Which Deep Learning Framework is Growing Fastest?

In September 2018, I compared all the major deep learning frameworks in terms of demand, usage, and popularity. TensorFlow was the champion of deep learning frameworks and PyTorch was the youngest framework. How has the landscape changed?



By Jeff Hale, Co-organizer of Data Science DC

In September 2018, I compared all the major deep learning frameworks in terms of demand, usage, and popularity in this article. TensorFlow was the undisputed heavyweight champion of deep learning frameworks. PyTorch was the young rookie with lots of buzz. ????

How has the landscape changed for the leading deep learning frameworks in the past six months?

tensorflow
figure-name

To answer that question, I looked at the number of job listings on Indeed, Monster, LinkedIn, and SimplyHired. I also evaluated changes in Google search volume, GitHub activity, Medium articles, ArXiv articles, and Quora topic followers. Overall, these sources paint a comprehensive picture of growth in demand, usage, and interest.

 

Integrations and Updates

 
We’ve recently seen several important developments in the TensorFlow and PyTorch frameworks.

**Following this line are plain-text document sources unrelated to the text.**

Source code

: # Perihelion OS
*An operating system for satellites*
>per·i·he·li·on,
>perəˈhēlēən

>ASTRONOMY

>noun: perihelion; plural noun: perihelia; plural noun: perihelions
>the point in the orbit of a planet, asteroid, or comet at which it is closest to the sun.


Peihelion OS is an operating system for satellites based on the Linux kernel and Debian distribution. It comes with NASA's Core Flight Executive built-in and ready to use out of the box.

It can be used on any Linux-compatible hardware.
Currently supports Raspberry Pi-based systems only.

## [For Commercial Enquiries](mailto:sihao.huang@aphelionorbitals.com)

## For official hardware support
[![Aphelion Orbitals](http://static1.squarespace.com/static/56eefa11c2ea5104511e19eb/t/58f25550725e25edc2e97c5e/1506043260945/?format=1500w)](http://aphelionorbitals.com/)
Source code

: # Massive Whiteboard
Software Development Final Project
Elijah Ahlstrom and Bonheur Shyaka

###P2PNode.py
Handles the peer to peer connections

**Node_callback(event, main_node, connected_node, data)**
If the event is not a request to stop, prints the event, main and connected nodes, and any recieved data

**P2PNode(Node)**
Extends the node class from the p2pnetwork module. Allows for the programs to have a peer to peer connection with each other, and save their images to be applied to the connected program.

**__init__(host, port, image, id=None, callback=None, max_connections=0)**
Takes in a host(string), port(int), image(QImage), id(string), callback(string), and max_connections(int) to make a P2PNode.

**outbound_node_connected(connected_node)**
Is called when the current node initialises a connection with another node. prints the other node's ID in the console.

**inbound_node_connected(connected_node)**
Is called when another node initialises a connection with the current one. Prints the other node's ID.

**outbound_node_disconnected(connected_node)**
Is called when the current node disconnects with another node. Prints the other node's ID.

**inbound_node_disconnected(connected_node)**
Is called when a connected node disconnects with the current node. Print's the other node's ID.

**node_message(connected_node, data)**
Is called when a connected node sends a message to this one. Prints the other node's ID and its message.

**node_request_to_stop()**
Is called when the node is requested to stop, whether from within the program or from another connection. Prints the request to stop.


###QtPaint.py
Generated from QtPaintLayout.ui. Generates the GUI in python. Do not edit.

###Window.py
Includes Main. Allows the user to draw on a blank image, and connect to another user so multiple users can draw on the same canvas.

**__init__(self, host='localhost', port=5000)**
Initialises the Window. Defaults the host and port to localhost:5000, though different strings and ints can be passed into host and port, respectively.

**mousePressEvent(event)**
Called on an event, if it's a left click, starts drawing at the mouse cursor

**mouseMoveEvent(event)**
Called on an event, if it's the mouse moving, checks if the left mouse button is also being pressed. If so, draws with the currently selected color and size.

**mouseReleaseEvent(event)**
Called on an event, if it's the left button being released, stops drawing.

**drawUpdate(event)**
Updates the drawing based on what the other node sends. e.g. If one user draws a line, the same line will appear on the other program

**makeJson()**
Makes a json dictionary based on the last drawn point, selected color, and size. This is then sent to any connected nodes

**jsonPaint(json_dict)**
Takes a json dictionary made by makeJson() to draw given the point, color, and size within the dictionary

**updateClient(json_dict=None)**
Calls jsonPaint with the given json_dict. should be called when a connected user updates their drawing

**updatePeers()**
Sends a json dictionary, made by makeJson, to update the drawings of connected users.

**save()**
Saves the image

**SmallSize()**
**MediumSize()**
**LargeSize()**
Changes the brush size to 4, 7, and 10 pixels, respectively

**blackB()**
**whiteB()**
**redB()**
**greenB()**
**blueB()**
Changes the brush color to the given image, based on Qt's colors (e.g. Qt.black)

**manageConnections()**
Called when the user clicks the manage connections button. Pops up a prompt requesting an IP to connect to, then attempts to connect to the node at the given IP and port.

PyTorch v1.0 was pre-released in October 2018, at the same time fastai v1.0 was released. Both releases marked major milestones in the maturity of the frameworks.

TensorFlow 2.0 alpha was released March 4, 2019. It added new features and an improved user experience. It more tightly integrates Keras as its high-level API, too.

 

Methodology

 
In this article, I include Keras and fastai in the comparisons because of their tight integrations with TensorFlow and PyTorch. They also provide scale for evaluating TensorFlow and PyTorch.

figure-name
figure-name

 

I won’t be exploring other deep learning frameworks in this article. I expect I will receive feedback that Caffe, Theano, MXNET, CNTK, DeepLearning4J, or Chainer deserve to be discussed. While these frameworks each have their virtues, none appear to be on a growth trajectory likely to put them near TensorFlow or PyTorch. Nor are they tightly coupled with either of those frameworks.

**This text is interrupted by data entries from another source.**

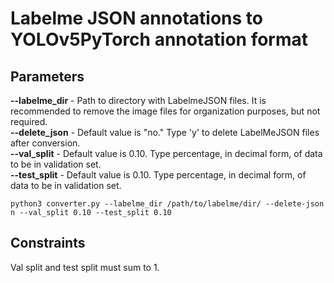# Labelme JSON annotations to YOLOv5PyTorch annotation format  

## Parameters 
**--labelme_dir** - Path to directory with LabelmeJSON files. It is recommended to remove the image files for organization purposes, but not required. <br />
**--delete_json** - Default value is "no." Type 'y' to delete LabelMeJSON files after conversion. <br />
**--val_split** - Default value is 0.10. Type percentage, in decimal form, of data to be in validation set. <br />
**--test_split** - Default value is 0.10. Type percentage, in decimal form, of data to be in validation set. <br />

`
  python3 converter.py --labelme_dir /path/to/labelme/dir/ --delete-json n --val_split 0.10 --test_split 0.10 
`
## Constraints 
Val split and test split must sum to 1. 

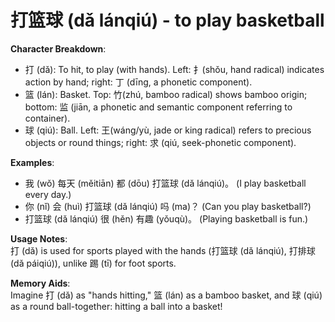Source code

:# **打篮球 (dǎ lánqiú) - to play basketball**

**Character Breakdown**:  
- 打 (dǎ): To hit, to play (with hands). Left: 扌(shǒu, hand radical) indicates action by hand; right: 丁 (dīng, a phonetic component).  
- 篮 (lán): Basket. Top: 竹(zhú, bamboo radical) shows bamboo origin; bottom: 监 (jiān, a phonetic and semantic component referring to container).  
- 球 (qiú): Ball. Left: 王(wáng/yù, jade or king radical) refers to precious objects or round things; right: 求 (qiú, seek-phonetic component).

**Examples**:  
- 我 (wǒ) 每天 (měitiān) 都 (dōu) 打篮球 (dǎ lánqiú)。 (I play basketball every day.)  
- 你 (nǐ) 会 (huì) 打篮球 (dǎ lánqiú) 吗 (ma)？ (Can you play basketball?)  
- 打篮球 (dǎ lánqiú) 很 (hěn) 有趣 (yǒuqù)。 (Playing basketball is fun.)

**Usage Notes**:  
打 (dǎ) is used for sports played with the hands (打篮球 (dǎ lánqiú), 打排球 (dǎ páiqiú)), unlike 踢 (tī) for foot sports.

**Memory Aids**:  
Imagine 打 (dǎ) as "hands hitting," 篮 (lán) as a bamboo basket, and 球 (qiú) as a round ball-together: hitting a ball into a basket!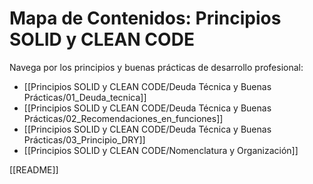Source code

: # Mapa de Contenidos: Principios SOLID y CLEAN CODE

Navega por los principios y buenas prácticas de desarrollo profesional:

- [[Principios SOLID y CLEAN CODE/Deuda Técnica y Buenas Prácticas/01_Deuda_tecnica]]
- [[Principios SOLID y CLEAN CODE/Deuda Técnica y Buenas Prácticas/02_Recomendaciones_en_funciones]]
- [[Principios SOLID y CLEAN CODE/Deuda Técnica y Buenas Prácticas/03_Principio_DRY]]
- [[Principios SOLID y CLEAN CODE/Nomenclatura y Organización]]

[[README]]

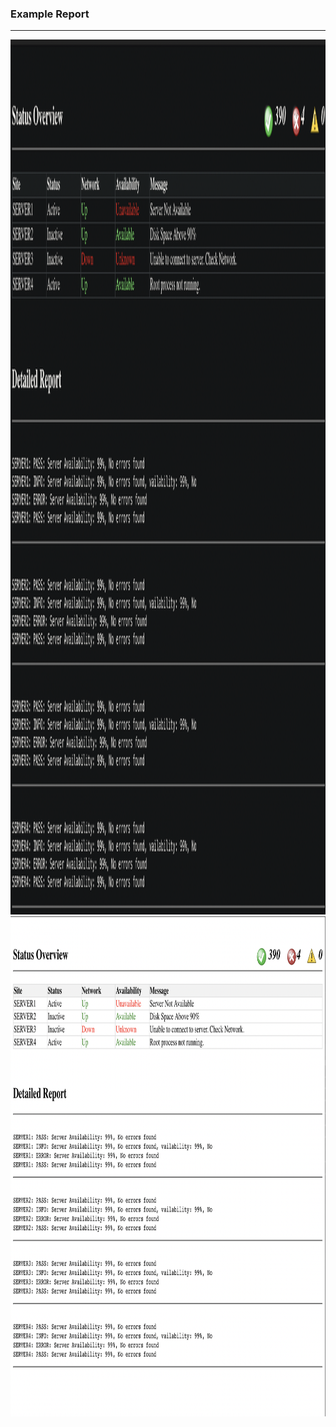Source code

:<h3> Example Report </h3>
<hr>
<img src="example1.png" alt="Example Table" width="1500" height="1400">
<img src="example.png" alt="Example Table" width="1100" height="800">
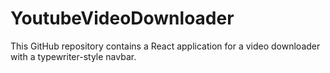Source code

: # YoutubeVideoDownloader
This GitHub repository contains a React application for a video downloader with a typewriter-style navbar.
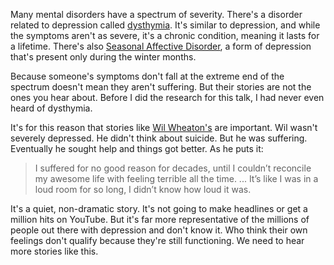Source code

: Many mental disorders have a spectrum of severity. There's a disorder related to depression called [dysthymia][dysthymia]. It's similar to depression, and while the symptoms aren't as severe, it's a chronic condition, meaning it lasts for a lifetime. There's also [Seasonal Affective Disorder][sad], a form of depression that's present only during the winter months.

Because someone's symptoms don't fall at the extreme end of the spectrum doesn't mean they aren't suffering. But their stories are not the ones you hear about. Before I did the research for this talk, I had never even heard of dysthymia.

It's for this reason that stories like [Wil Wheaton's][wheaton] are important. Wil wasn't severely depressed. He didn't think about suicide. But he was suffering. Eventually he sought help and things got better. As he puts it:

> I suffered for no good reason for decades, until I couldn’t reconcile my awesome life with feeling terrible all the time.
> ...
> It’s like I was in a loud room for so long, I didn’t know how loud it was.

It's a quiet, non-dramatic story. It's not going to make headlines or get a million hits on YouTube. But it's far more representative of the millions of people out there with depression and don't know it. Who think their own feelings don't qualify because they're still functioning. We need to hear more stories like this.

[dysthymia]: http://serendip.brynmawr.edu/bb/neuro/neuro98/202s98-paper3/Miller3.html
[sad]: https://www.nlm.nih.gov/medlineplus/seasonalaffectivedisorder.html
[wheaton]: http://wilwheaton.net/2012/09/depression-lies/
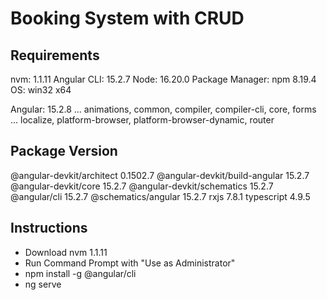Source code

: # Booking System with CRUD

## Requirements
nvm: 1.1.11
Angular CLI: 15.2.7
Node: 16.20.0
Package Manager: npm 8.19.4
OS: win32 x64

Angular: 15.2.8
... animations, common, compiler, compiler-cli, core, forms
... localize, platform-browser, platform-browser-dynamic, router

Package                         Version
---------------------------------------------------------
@angular-devkit/architect       0.1502.7
@angular-devkit/build-angular   15.2.7
@angular-devkit/core            15.2.7
@angular-devkit/schematics      15.2.7
@angular/cli                    15.2.7
@schematics/angular             15.2.7
rxjs                            7.8.1
typescript                      4.9.5

## Instructions

- Download nvm 1.1.11
- Run Command Prompt with "Use as Administrator"
- npm install -g @angular/cli
- ng serve
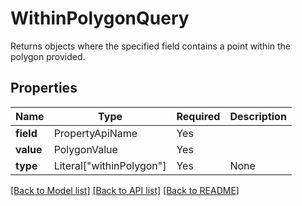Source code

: # WithinPolygonQuery

Returns objects where the specified field contains a point within the polygon provided.


## Properties
| Name | Type | Required | Description |
| ------------ | ------------- | ------------- | ------------- |
**field** | PropertyApiName | Yes |  |
**value** | PolygonValue | Yes |  |
**type** | Literal["withinPolygon"] | Yes | None |


[[Back to Model list]](../../../README.md#models-v2-link) [[Back to API list]](../../../README.md#documentation-for-api-endpoints) [[Back to README]](../../../README.md)
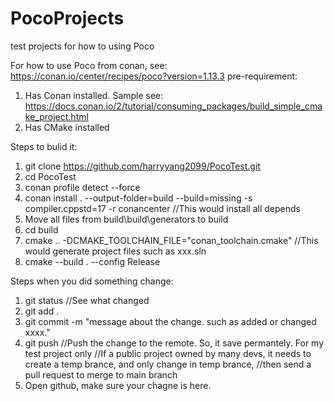 # PocoProjects
test projects for how to using Poco

For how to use Poco from conan, see: https://conan.io/center/recipes/poco?version=1.13.3
pre-requirement:
  1. Has Conan installed. Sample see: 
       https://docs.conan.io/2/tutorial/consuming_packages/build_simple_cmake_project.html
  2. Has CMake installed

Steps to bulid it:
  1. git clone https://github.com/harryyang2099/PocoTest.git
  2. cd PocoTest
  3. conan profile detect --force
  4. conan install . --output-folder=build --build=missing -s compiler.cppstd=17 -r conancenter
     //This would install all depends
  5. Move all files from build\build\generators to build
  6. cd build
  7. cmake .. -DCMAKE_TOOLCHAIN_FILE="conan_toolchain.cmake"
     //This would generate project files such as xxx.sln
  8. cmake --build . --config Release

Steps when you did something change:
  1. git status //See what changed
  2. git add . 
  3. git commit -m "message about the change. such as added or changed xxxx."
  4. git push  //Push the change to the remote. So, it save permantely. For my test project only
               //If a public project owned by many devs, it needs to create a temp brance, and only change in temp brance, 
               //then send a pull request to merge to main branch
  5. Open github, make sure your chagne is here.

Searches were performed on March 20–21, 2019. Source data is in this Google Sheet.

I used the plotly data visualization library to explore popularity. For the interactive plotly charts, see my Kaggle Kernel here.

Let’s look at the results in each category.

 

Change in Online Job Listings

 
To determine which deep learning libraries are in demand in today’s job market I searched job listings on Indeed, LinkedIn, Monster, and SimplyHired.

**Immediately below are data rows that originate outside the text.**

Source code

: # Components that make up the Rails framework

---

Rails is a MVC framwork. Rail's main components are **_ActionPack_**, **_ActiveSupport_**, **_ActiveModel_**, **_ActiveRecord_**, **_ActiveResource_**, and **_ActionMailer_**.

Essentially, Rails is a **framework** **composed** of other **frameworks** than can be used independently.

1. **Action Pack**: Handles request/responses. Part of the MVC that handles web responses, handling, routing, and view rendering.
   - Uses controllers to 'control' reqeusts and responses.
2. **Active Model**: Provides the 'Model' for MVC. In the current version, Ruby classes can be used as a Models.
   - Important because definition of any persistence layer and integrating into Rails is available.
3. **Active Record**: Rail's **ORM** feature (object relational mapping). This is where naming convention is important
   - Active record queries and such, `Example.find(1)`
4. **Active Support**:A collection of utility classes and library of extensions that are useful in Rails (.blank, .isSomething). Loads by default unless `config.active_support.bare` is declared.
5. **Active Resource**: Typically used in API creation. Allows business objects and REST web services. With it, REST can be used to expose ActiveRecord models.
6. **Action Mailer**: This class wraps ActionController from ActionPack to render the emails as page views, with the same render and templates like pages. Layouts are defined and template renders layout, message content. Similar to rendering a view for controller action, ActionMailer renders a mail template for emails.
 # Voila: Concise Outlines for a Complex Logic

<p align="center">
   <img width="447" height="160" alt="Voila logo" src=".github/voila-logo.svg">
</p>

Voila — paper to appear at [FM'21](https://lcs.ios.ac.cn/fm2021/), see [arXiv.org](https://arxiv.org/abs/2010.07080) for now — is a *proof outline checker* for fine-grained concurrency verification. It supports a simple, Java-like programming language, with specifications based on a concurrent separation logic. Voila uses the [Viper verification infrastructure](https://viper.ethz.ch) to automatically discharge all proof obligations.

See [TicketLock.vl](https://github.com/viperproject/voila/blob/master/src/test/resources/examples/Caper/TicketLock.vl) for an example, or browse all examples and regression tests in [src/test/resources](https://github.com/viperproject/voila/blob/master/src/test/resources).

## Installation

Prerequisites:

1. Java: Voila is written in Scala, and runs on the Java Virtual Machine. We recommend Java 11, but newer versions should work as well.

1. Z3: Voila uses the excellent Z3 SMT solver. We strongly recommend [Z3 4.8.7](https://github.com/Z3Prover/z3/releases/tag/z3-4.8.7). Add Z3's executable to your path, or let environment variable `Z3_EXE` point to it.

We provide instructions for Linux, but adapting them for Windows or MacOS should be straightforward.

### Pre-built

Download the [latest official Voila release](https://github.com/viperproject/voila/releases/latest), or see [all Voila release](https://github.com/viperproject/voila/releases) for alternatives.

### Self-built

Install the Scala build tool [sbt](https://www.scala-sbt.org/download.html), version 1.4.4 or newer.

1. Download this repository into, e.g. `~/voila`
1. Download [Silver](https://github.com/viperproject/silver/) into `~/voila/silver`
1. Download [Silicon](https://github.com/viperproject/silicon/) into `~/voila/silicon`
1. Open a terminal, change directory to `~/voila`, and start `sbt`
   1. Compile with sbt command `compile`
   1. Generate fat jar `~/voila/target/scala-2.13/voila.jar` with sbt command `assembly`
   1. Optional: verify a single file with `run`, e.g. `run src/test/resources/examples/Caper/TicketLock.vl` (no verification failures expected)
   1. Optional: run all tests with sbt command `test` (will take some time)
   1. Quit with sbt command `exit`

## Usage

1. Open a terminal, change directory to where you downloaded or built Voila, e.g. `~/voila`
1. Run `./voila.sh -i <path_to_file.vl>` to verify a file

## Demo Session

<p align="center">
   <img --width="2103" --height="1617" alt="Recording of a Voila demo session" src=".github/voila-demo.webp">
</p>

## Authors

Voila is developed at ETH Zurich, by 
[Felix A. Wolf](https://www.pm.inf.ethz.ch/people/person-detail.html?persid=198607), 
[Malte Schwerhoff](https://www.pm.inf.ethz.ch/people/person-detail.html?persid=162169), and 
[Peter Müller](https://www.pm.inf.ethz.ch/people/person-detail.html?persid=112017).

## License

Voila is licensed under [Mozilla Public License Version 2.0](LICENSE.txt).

I searched with the term machine learning, followed by the library name. So TensorFlow was evaluated with machine learning TensorFlow. This method was used for historical comparison reasons. Searching without machine learning didn’t yield appreciably different results. The search region was the USA.

I subtracted the number of listings six months ago from the number of listings in March 2019. Here’s what I found:

figure-name

 

TensorFlow had a slightly larger increase in listings than PyTorch. Keras also saw listings growth — about half as much as TensorFlow. Fastai still isn’t showing in hardly any job listings.

Note that PyTorch saw a larger number of additional listings than TensorFlow on all job search sites other than LinkedIn. Also note that in absolute terms, TensorFlow appears in nearly three times the number of job listings as PyTorch or Keras.

 

Change in Average Google Search Activity

 
Web searches on the largest search engine are a gauge of popularity. I looked at search history in Google Trends over the past year. I searched for worldwide interest in the Machine Learning and Artificial Intelligence category. Google doesn’t provide absolute search numbers, but it does provide relative figures.

I took the average interest score of the past six months and the compared it to the average interest score for the prior six months.

figure-name

 

In the past six months, the relative search volume for TensorFlow has decreased, while the relative search volume for PyTorch has grown.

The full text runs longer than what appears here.